Non-volatile smart gel platforms that change optical properties according to temperature are successfully prepared based on a random copolymer, poly(styrene-ran-benzyl methacrylate-ran-methyl methacrylate) [(P(S-r-BzMA-r-MMA)]. The P(S-r-BzMA-r-MMA) copolymers are judiciously designed to serve as both polymer hosts for a gel, and thermoresponsive materials. In contrast to typical lower critical solution temperature (LCST) or upper critical solution temperature (UCST) systems including sol–gel (or gel–sol) transition, the thermoresponsive gels consisting of the P(S-r-BzMA-r-MMA) and ionic liquids (ILs) maintain an elastic gel-state due to their network structure irrespective of phase transitions.
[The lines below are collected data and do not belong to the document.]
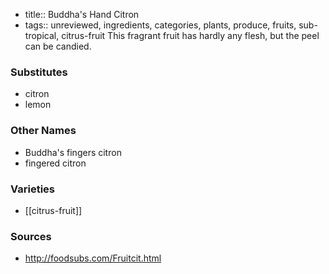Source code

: - title:: Buddha's Hand Citron
- tags:: unreviewed, ingredients, categories, plants, produce, fruits, sub-tropical, citrus-fruit
This fragrant fruit has hardly any flesh, but the peel can be candied.

### Substitutes
* citron
* lemon

### Other Names

* Buddha's fingers citron
* fingered citron 

### Varieties

* [[citrus-fruit]]

### Sources
* http://foodsubs.com/Fruitcit.html
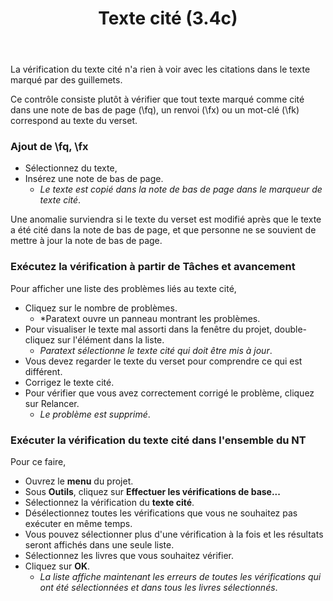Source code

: ﻿---
title: Texte cité (3.4c)
---
La vérification du texte cité n'a rien à voir avec les citations dans le texte marqué par des guillemets.

Ce contrôle consiste plutôt à vérifier que tout texte marqué comme cité dans une note de bas de page (\\fq), un renvoi (\\fx) ou un mot-clé (\\fk) correspond au texte du verset.

### Ajout de \\fq, \\fx

-   Sélectionnez du texte,
-   Insérez une note de bas de page.  
    -  *Le texte est copié dans la note de bas de page dans le marqueur de texte cité*.

Une anomalie surviendra si le texte du verset est modifié après que le texte a été cité dans la note de bas de page, et que personne ne se souvient de mettre à jour la note de bas de page.

### Exécutez la vérification à partir de Tâches et avancement

Pour afficher une liste des problèmes liés au texte cité,

-   Cliquez sur le nombre de problèmes.  
    -  *Paratext ouvre un panneau montrant les problèmes.
-   Pour visualiser le texte mal assorti dans la fenêtre du projet, double-cliquez sur l'élément dans la liste.  
    -  *Paratext sélectionne le texte cité qui doit être mis à jour*.
-   Vous devez regarder le texte du verset pour comprendre ce qui est différent.
-   Corrigez le texte cité.
-   Pour vérifier que vous avez correctement corrigé le problème, cliquez sur Relancer.
    -  *Le problème est supprimé*.

### Exécuter la vérification du texte cité dans l'ensemble du NT

Pour ce faire,  
-   Ouvrez le **menu** du projet.
-   Sous **Outils**, cliquez sur **Effectuer les vérifications de base...**
-   Sélectionnez la vérification du **texte cité**.
-   Désélectionnez toutes les vérifications que vous ne souhaitez pas exécuter en même temps.
-   Vous pouvez sélectionner plus d'une vérification à la fois et les résultats seront affichés dans une seule liste.
-   Sélectionnez les livres que vous souhaitez vérifier.
-   Cliquez sur **OK**.
    -  *La liste affiche maintenant les erreurs de toutes les vérifications qui ont été sélectionnées et dans tous les livres sélectionnés*.

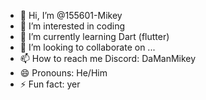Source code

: - 👋 Hi, I’m @155601-Mikey
- 👀 I’m interested in coding
- 🌱 I’m currently learning Dart (flutter)
- 💞️ I’m looking to collaborate on ...
- 📫 How to reach me Discord: DaManMikey
- 😄 Pronouns: He/Him
- ⚡ Fun fact: yer

<!---
155601-Mikey/155601-Mikey is a ✨ special ✨ repository because its `README.md` (this file) appears on your GitHub profile.
You can click the Preview link to take a look at your changes.
--->
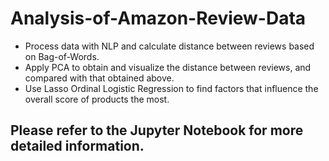 # Analysis-of-Amazon-Review-Data

- Process data with NLP and calculate distance between reviews based on Bag-of-Words.
- Apply PCA to obtain and visualize the distance between reviews, and compared with that obtained above.
- Use Lasso Ordinal Logistic Regression to find factors that influence the overall score of products the most.

## Please refer to the Jupyter Notebook for more detailed information.

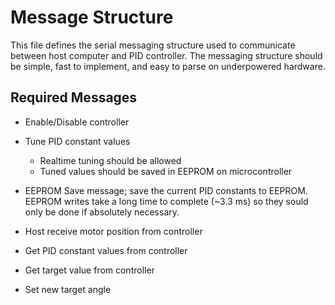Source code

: # Message Structure

This file defines the serial messaging structure used to communicate between host computer and PID controller. The
messaging structure should be simple, fast to implement, and easy to parse on underpowered hardware.

## Required Messages

- Enable/Disable controller

- Tune PID constant values
  - Realtime tuning should be allowed
  - Tuned values should be saved in EEPROM on microcontroller

- EEPROM Save message; save the current PID constants to EEPROM. EEPROM writes take a long time to complete (~3.3 ms) so
  they sould only be done if absolutely necessary.

- Host receive motor position from controller

- Get PID constant values from controller

- Get target value from controller

- Set new target angle
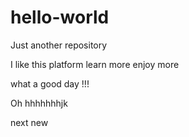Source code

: # hello-world
Just another repository


I like this platform 
learn more enjoy more

what a good day !!!

Oh hhhhhhhjk

next new

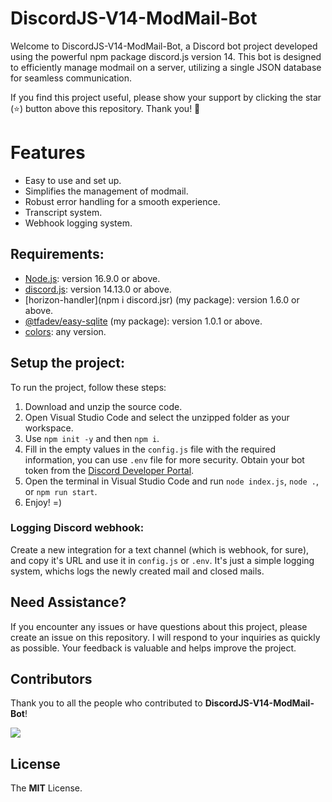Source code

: <!--
<p align="center">
    <a href="https://github.com/TFAGaming/DiscordJS-V14-ModMail-Bot">
        <img src="https://img.shields.io/github/forks/TFAGaming/DiscordJS-V14-ModMail-Bot?label=Forks&color=lime&logo=githubactions&logoColor=lime" alt="Forks">
    </a>
    <a href="https://github.com/TFAGaming/DiscordJS-V14-ModMail-Bot/stargazers">
        <img src="https://img.shields.io/github/stars/TFAGaming/DiscordJS-V14-ModMail-Bot?label=Stars&color=yellow&logo=reverbnation&logoColor=yellow" alt="Stars">
    </a>
    <a href="https://github.com/TFAGaming/DiscordJS-V14-ModMail-Bot/blob/main/LICENSE">
        <img src="https://img.shields.io/github/license/TFAGaming/DiscordJS-V14-ModMail-Bot?label=License&color=808080&logo=gitbook&logoColor=808080" alt="License">
    </a>
    <a href="https://github.com/TFAGaming/DiscordJS-V14-ModMail-Bot/issues">
        <img src="https://img.shields.io/github/issues/TFAGaming/DiscordJS-V14-ModMail-Bot?label=Issues&color=red&logo=ifixit&logoColor=red" alt="Issues">
    </a>
</p>
-->

# DiscordJS-V14-ModMail-Bot

Welcome to DiscordJS-V14-ModMail-Bot, a Discord bot project developed using the powerful npm package discord.js version 14. This bot is designed to efficiently manage modmail on a server, utilizing a single JSON database for seamless communication.

If you find this project useful, please show your support by clicking the star (⭐️) button above this repository. Thank you! 🙏

# Features

- Easy to use and set up.
- Simplifies the management of modmail.
- Robust error handling for a smooth experience.
- Transcript system.
- Webhook logging system.

<!--
# Preview

Messaging the bot:<br>
<img src="https://media.discordapp.net/attachments/1111644651036876822/1121556887905779836/2023-06-22_22_41_31-TypeScript_Bot_-_Discord.png" alt="Bot DM Preview">

New mail channel:<br>
<img src="https://media.discordapp.net/attachments/1111644651036876822/1121556888853692528/2023-06-22_22_44_26-849413565487382578___The_unverified_bots_gang_-_Discord.png?width=742&height=676" alt="New Mail Channel Preview">

Receiving messages in DMs:<br>
<img src="https://media.discordapp.net/attachments/1111644651036876822/1121556888157442090/2023-06-22_22_44_08-TypeScript_Bot_-_Discord.png" alt="Receiving Messages Preview">

Closing a mail (by staff):<br>
<img src="https://media.discordapp.net/attachments/1111644651036876822/1121557698824130570/2023-06-22_22_49_26-TypeScript_Bot_-_Discord.png" alt="Closing Mail Preview">
-->

## Requirements:

- [Node.js](https://nodejs.org/en/): version 16.9.0 or above.
- [discord.js](https://www.npmjs.com/package/discord.js): version 14.13.0 or above.
- [horizon-handler](npm i discord.jsr) (my package): version 1.6.0 or above.
- [@tfadev/easy-sqlite](https://www.npmjs.com/package/@tfadev/easy-sqlite) (my package): version 1.0.1 or above.
- [colors](https://www.npmjs.com/package/ms): any version.

## Setup the project:

To run the project, follow these steps:

1. Download and unzip the source code.
2. Open Visual Studio Code and select the unzipped folder as your workspace.
3. Use `npm init -y` and then `npm i`.
4. Fill in the empty values in the `config.js` file with the required information, you can use `.env` file for more security. Obtain your bot token from the [Discord Developer Portal](https://discord.com/developers).
5. Open the terminal in Visual Studio Code and run `node index.js`, `node .`, or `npm run start`.
6. Enjoy! =)

### Logging Discord webhook:
Create a new integration for a text channel (which is webhook, for sure), and copy it's URL and use it in `config.js` or `.env`. It's just a simple logging system, whichs logs the newly created mail and closed mails.

## Need Assistance?

If you encounter any issues or have questions about this project, please create an issue on this repository. I will respond to your inquiries as quickly as possible. Your feedback is valuable and helps improve the project.

## Contributors
Thank you to all the people who contributed to **DiscordJS-V14-ModMail-Bot**!

<img src="https://contrib.rocks/image?repo=TFAGaming/DiscordJS-V14-ModMail-Bot">

## License
The **MIT** License.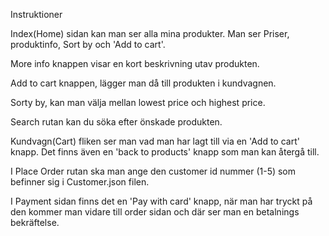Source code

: Instruktioner

Index(Home) sidan kan man ser alla mina produkter. Man ser Priser, produktinfo, Sort by och 'Add to cart'.

More info knappen visar en kort beskrivning utav produkten.

Add to cart knappen, lägger man då till produkten i kundvagnen.

Sorty by, kan man välja mellan lowest price och highest price.

Search rutan kan du söka efter önskade produkten.

Kundvagn(Cart) fliken ser man vad man har lagt till via en 'Add to cart' knapp. Det finns även en 'back to products' knapp som man kan återgå till.

I Place Order rutan ska man ange den customer id nummer (1-5) som befinner sig i Customer.json filen.

I Payment sidan finns det en 'Pay with card' knapp, när man har tryckt på den kommer man vidare till order sidan och där ser man en betalnings bekräftelse.
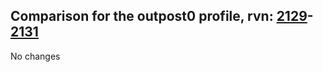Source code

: ## Comparison for the outpost0 profile, rvn: [2129](https://github.com/PRO100KatYT/FortniteProfileRevisions/tree/main/profiles/outpost0/2129%20outpost0.json)-[2131](https://github.com/PRO100KatYT/FortniteProfileRevisions/tree/main/profiles/outpost0/2131%20outpost0.json)

No changes
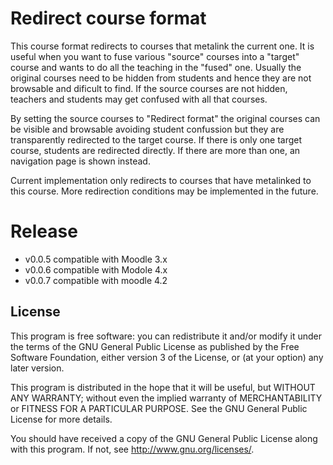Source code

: # Redirect course format #

This course format redirects to courses that metalink the current one.
It is useful when you want to fuse various "source" courses into a "target" course and wants to do all the teaching in the "fused" one.
Usually the original courses need to be hidden from students and hence they are not browsable and
dificult to find. If the source courses are not hidden, teachers and students may get confused with all that courses.

By setting the source courses to "Redirect format" the original courses can be visible and browsable avoiding student confussion but they are transparently redirected to the target course.
If there is only one target course, students are redirected directly. If there are more than one, an navigation page is shown instead.

Current implementation only redirects to courses that have metalinked to this course.
More redirection conditions may be implemented in the future.
# Release

- v0.0.5 compatible with Moodle 3.x
- v0.0.6 compatible with Modole 4.x
- v0.0.7 compatible with moodle 4.2

## License ##

This program is free software: you can redistribute it and/or modify it under
the terms of the GNU General Public License as published by the Free Software
Foundation, either version 3 of the License, or (at your option) any later
version.

This program is distributed in the hope that it will be useful, but WITHOUT ANY
WARRANTY; without even the implied warranty of MERCHANTABILITY or FITNESS FOR A
PARTICULAR PURPOSE.  See the GNU General Public License for more details.

You should have received a copy of the GNU General Public License along with
this program.  If not, see <http://www.gnu.org/licenses/>.
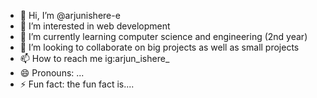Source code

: - 👋 Hi, I’m @arjunishere-e
- 👀 I’m interested in web development 
- 🌱 I’m currently learning computer science and engineering (2nd year)
- 💞️ I’m looking to collaborate on big projects as well as small projects 
- 📫 How to reach me ig:arjun_ishere_
- 😄 Pronouns: ...
- ⚡ Fun fact: the fun fact is....

<!---
arjunishere-e/arjunishere-e is a ✨ special ✨ repository because its `README.md` (this file) appears on your GitHub profile.
You can click the Preview link to take a look at your changes.
--->
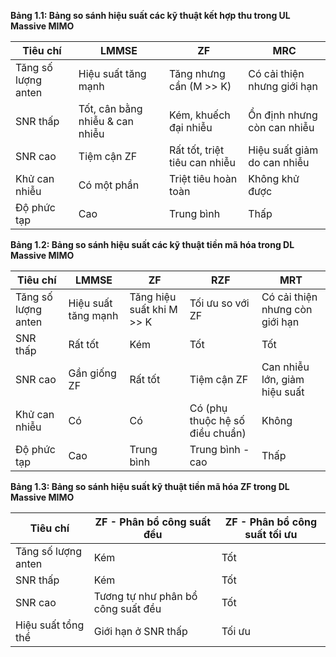 **Bảng 1.1: Bảng so sánh hiệu suất các kỹ thuật kết hợp thu trong UL Massive MIMO**

| Tiêu chí             | LMMSE                          | ZF                              | MRC                              |
|-----------------------|--------------------------------|----------------------------------|----------------------------------|
| Tăng số lượng anten   | Hiệu suất tăng mạnh            | Tăng nhưng cần (M >> K)          | Có cải thiện nhưng giới hạn      |
| SNR thấp              | Tốt, cân bằng nhiễu & can nhiễu| Kém, khuếch đại nhiễu           | Ổn định nhưng còn can nhiễu      |
| SNR cao               | Tiệm cận ZF                   | Rất tốt, triệt tiêu can nhiễu    | Hiệu suất giảm do can nhiễu      |
| Khử can nhiễu         | Có một phần                   | Triệt tiêu hoàn toàn             | Không khử được                   |
| Độ phức tạp           | Cao                           | Trung bình                       | Thấp                             |

**Bảng 1.2: Bảng so sánh hiệu suất các kỹ thuật tiền mã hóa trong DL Massive MIMO**

| Tiêu chí             | LMMSE                | ZF                          | RZF                                | MRT                                |
|-----------------------|----------------------|-----------------------------|-------------------------------------|-------------------------------------|
| Tăng số lượng anten   | Hiệu suất tăng mạnh  | Tăng hiệu suất khi M >> K   | Tối ưu so với ZF                   | Có cải thiện nhưng còn giới hạn     |
| SNR thấp              | Rất tốt              | Kém                         | Tốt                                 | Tốt                                 |
| SNR cao               | Gần giống ZF         | Rất tốt                     | Tiệm cận ZF                         | Can nhiễu lớn, giảm hiệu suất       |
| Khử can nhiễu         | Có                   | Có                          | Có (phụ thuộc hệ số điều chuẩn)    | Không                               |
| Độ phức tạp           | Cao                  | Trung bình                  | Trung bình - cao                    | Thấp                                |

**Bảng 1.3: Bảng so sánh hiệu suất kỹ thuật tiền mã hóa ZF trong DL Massive MIMO**

| Tiêu chí             | ZF - Phân bổ công suất đều                 | ZF - Phân bổ công suất tối ưu            |
|-----------------------|---------------------------|-------------------------|
| Tăng số lượng anten   | Kém                       | Tốt                     |
| SNR thấp              | Kém                       | Tốt                     |
| SNR cao               | Tương tự như phân bổ công suất đều                  | Tốt                     |
| Hiệu suất tổng thể    | Giới hạn ở SNR thấp       | Tối ưu                  |
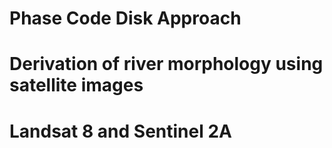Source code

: # Phase Code Disk Approach

# Derivation of river morphology using satellite images
# Landsat 8 and Sentinel 2A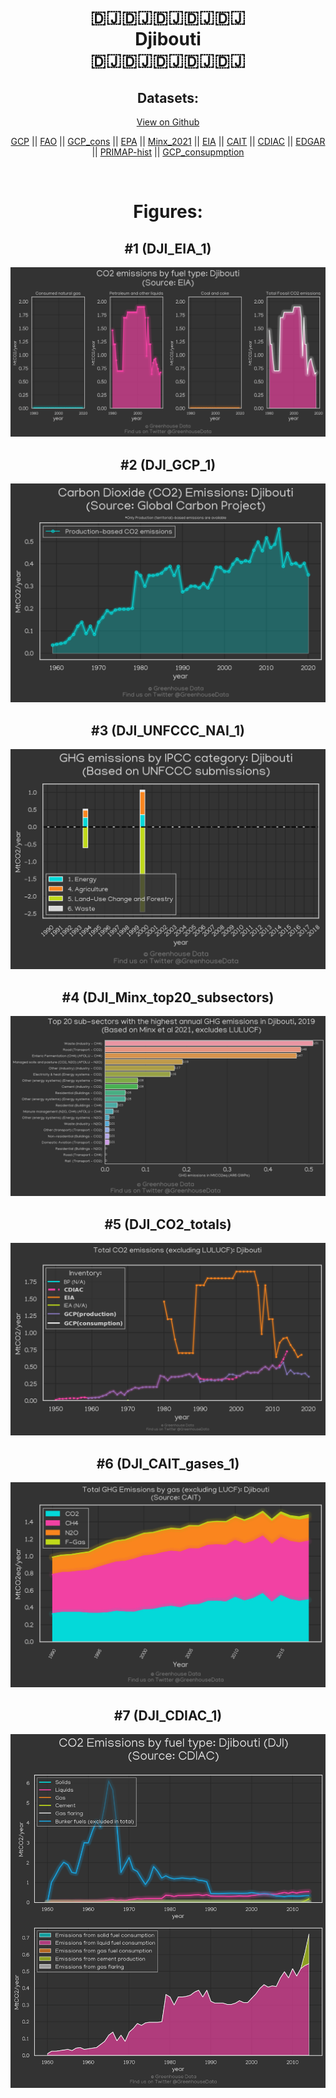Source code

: 
<center>
<h1 align="center">
🇩🇯🇩🇯🇩🇯🇩🇯🇩🇯
<br>
Djibouti
<br>
🇩🇯🇩🇯🇩🇯🇩🇯🇩🇯
</h1>
<h2>Datasets:</h2>
<p><a href="https://github.com/dquintani/GreenhouseData/tree/master/country_data/DJI_Djibouti/data">View on Github</a>
<br></p><p><a href="data/DJI_GCP.csv">GCP</a> || <a href="data/DJI_FAO.csv">FAO</a> || <a href="data/DJI_GCP_cons.csv">GCP_cons</a> || <a href="data/DJI_EPA.csv">EPA</a> || <a href="data/DJI_Minx_2021.csv">Minx_2021</a> || <a href="data/DJI_EIA.csv">EIA</a> || <a href="data/DJI_CAIT.csv">CAIT</a> || <a href="data/DJI_CDIAC.csv">CDIAC</a> || <a href="data/DJI_EDGAR.csv">EDGAR</a> || <a href="data/DJI_PRIMAP-hist.csv">PRIMAP-hist</a> || <a href="data/DJI_GCP_consupmption.csv">GCP_consupmption</a></p><p><br></p>
<h1>Figures:</h1><h2>#1 (DJI_EIA_1)</h2>
<p><img alt="" src="figures/DJI_EIA_1.png" /></p><h2>#2 (DJI_GCP_1)</h2>
<p><img alt="" src="figures/DJI_GCP_1.png" /></p><h2>#3 (DJI_UNFCCC_NAI_1)</h2>
<p><img alt="" src="figures/DJI_UNFCCC_NAI_1.png" /></p><h2>#4 (DJI_Minx_top20_subsectors)</h2>
<p><img alt="" src="figures/DJI_Minx_top20_subsectors.png" /></p><h2>#5 (DJI_CO2_totals)</h2>
<p><img alt="" src="figures/DJI_CO2_totals.png" /></p><h2>#6 (DJI_CAIT_gases_1)</h2>
<p><img alt="" src="figures/DJI_CAIT_gases_1.png" /></p><h2>#7 (DJI_CDIAC_1)</h2>
<p><img alt="" src="figures/DJI_CDIAC_1.png" /></p>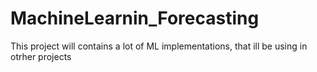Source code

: # MachineLearnin_Forecasting

This project will contains a lot of ML implementations, that ill be using in otrher projects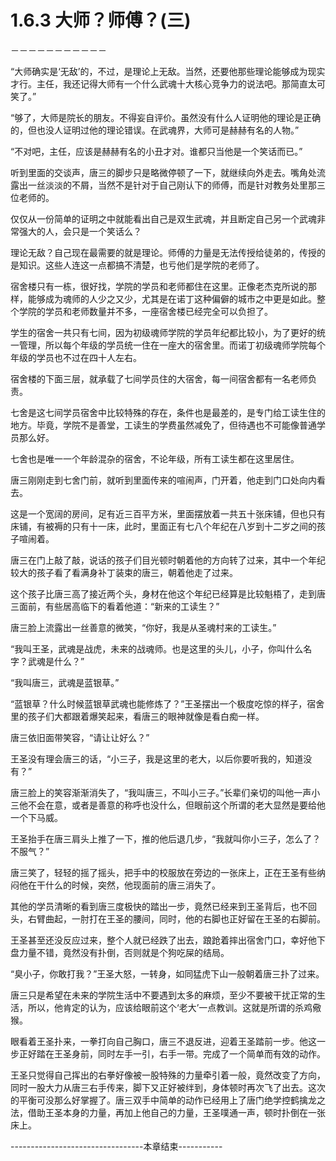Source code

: # 1.6.3 大师？师傅？(三)
－－－－－－－－－－－

  “大师确实是‘无敌’的，不过，是理论上无敌。当然，还要他那些理论能够成为现实才行。主任，我还记得大师有一个什么武魂十大核心竞争力的说法吧。那简直太可笑了。”

  “够了，大师是院长的朋友。不得妄自评价。虽然没有什么人证明他的理论是正确的，但也没人证明过他的理论错误。在武魂界，大师可是赫赫有名的人物。”

  “不对吧，主任，应该是赫赫有名的小丑才对。谁都只当他是一个笑话而已。”

  听到里面的交谈声，唐三的脚步只是略微停顿了一下，就继续向外走去。嘴角处流露出一丝淡淡的不屑，当然不是针对于自己刚认下的师傅，而是针对教务处里那三位老师的。

  仅仅从一份简单的证明之中就能看出自己是双生武魂，并且断定自己另一个武魂非常强大的人，会只是一个笑话么？

  理论无敌？自己现在最需要的就是理论。师傅的力量是无法传授给徒弟的，传授的是知识。这些人连这一点都搞不清楚，也亏他们是学院的老师了。

  宿舍楼只有一栋，很好找，学院的学员和老师都住在这里。正像老杰克所说的那样，能够成为魂师的人少之又少，尤其是在诺丁这种偏僻的城市之中更是如此。整个学院的学员和老师数量并不多，一座宿舍楼已经完全可以负担了。

  学生的宿舍一共只有七间，因为初级魂师学院的学员年纪都比较小，为了更好的统一管理，所以每个年级的学员统一住在一座大的宿舍里。而诺丁初级魂师学院每个年级的学员也不过在四十人左右。

  宿舍楼的下面三层，就承载了七间学员住的大宿舍，每一间宿舍都有一名老师负责。

  七舍是这七间学员宿舍中比较特殊的存在，条件也是最差的，是专门给工读生住的地方。毕竟，学院不是善堂，工读生的学费虽然减免了，但待遇也不可能像普通学员那么好。

  七舍也是唯一一个年龄混杂的宿舍，不论年级，所有工读生都在这里居住。

  唐三刚刚走到七舍门前，就听到里面传来的喧闹声，门开着，他走到门口处向内看去。

  这是一个宽阔的房间，足有近三百平方米，里面摆放着一共五十张床铺，但也只有床铺，有被褥的只有十一床，此时，里面正有七八个年纪在八岁到十二岁之间的孩子喧闹着。

  唐三在门上敲了敲，说话的孩子们目光顿时朝着他的方向转了过来，其中一个年纪较大的孩子看了看满身补丁装束的唐三，朝着他走了过来。

  这个孩子比唐三高了接近两个头，身材在他这个年纪已经算是比较魁梧了，走到唐三面前，有些居高临下的看着他道：“新来的工读生？”

  唐三脸上流露出一丝善意的微笑，“你好，我是从圣魂村来的工读生。”

  “我叫王圣，武魂是战虎，未来的战魂师。也是这里的头儿，小子，你叫什么名字？武魂是什么？”

  “我叫唐三，武魂是蓝银草。”

  “蓝银草？什么时候蓝银草武魂也能修炼了？”王圣摆出一个极度吃惊的样子，宿舍里的孩子们大都跟着爆笑起来，看唐三的眼神就像是看白痴一样。

  唐三依旧面带笑容，“请让让好么？”

  王圣没有理会唐三的话，“小三子，我是这里的老大，以后你要听我的，知道没有？”

  唐三脸上的笑容渐渐消失了，“我叫唐三，不叫小三子。”长辈们亲切的叫他一声小三他不会在意，或者是善意的称呼也没什么，但眼前这个所谓的老大显然是要给他一个下马威。

  王圣抬手在唐三肩头上推了一下，推的他后退几步，“我就叫你小三子，怎么了？不服气？”

  唐三笑了，轻轻的摇了摇头，把手中的校服放在旁边的一张床上，正在王圣有些纳闷他在干什么的时候，突然，他现面前的唐三消失了。

  其他的学员清晰的看到唐三度极快的踏出一步，竟然已经来到王圣背后，也不回头，右臂曲起，一肘打在王圣的腰间，同时，他的右脚也正好留在王圣的右脚前。

  王圣甚至还没反应过来，整个人就已经跌了出去，踉跄着摔出宿舍门口，幸好他下盘力量不错，竟然没有扑倒，否则就是个狗吃屎的结局。

  “臭小子，你敢打我？”王圣大怒，一转身，如同猛虎下山一般朝着唐三扑了过来。

  唐三只是希望在未来的学院生活中不要遇到太多的麻烦，至少不要被干扰正常的生活，所以，他肯定的认为，应该给眼前这个‘老大’一点教训。这就是所谓的杀鸡儆猴。

  眼看着王圣扑来，一拳打向自己胸口，唐三不退反进，迎着王圣踏前一步。他这一步正好踏在王圣身前，同时左手一引，右手一带。完成了一个简单而有效的动作。

  王圣只觉得自己挥出的右拳好像被一股特殊的力量牵引着一般，竟然改变了方向，同时一股大力从唐三右手传来，脚下又正好被绊到，身体顿时再次飞了出去。这次的平衡可没那么好掌握了。唐三双手中简单的动作已经用上了唐门绝学控鹤擒龙之法，借助王圣本身的力量，再加上他自己的力量，王圣噗通一声，顿时扑倒在一张床上。


---------------------------------本章结束-----------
We investigate the effects of the copolymer composition and copolymer/IL ratio on the gel properties. Temperature dependent self-assembly of the gel is revealed using small-angle X-ray scattering (SAXS). Thermal response of the gel is examined optically and dynamically. Moreover, we propose a simple method to additionally control the response temperature and the mechanical robustness of the gels by incorporating additional salts. Lastly, we successfully demonstrate practical feasibility of the thermoresponsive gels in high-temperature safety indicators and temperature range indicators, in which the gels visually display in situ thermal status by a change in optical transmittance.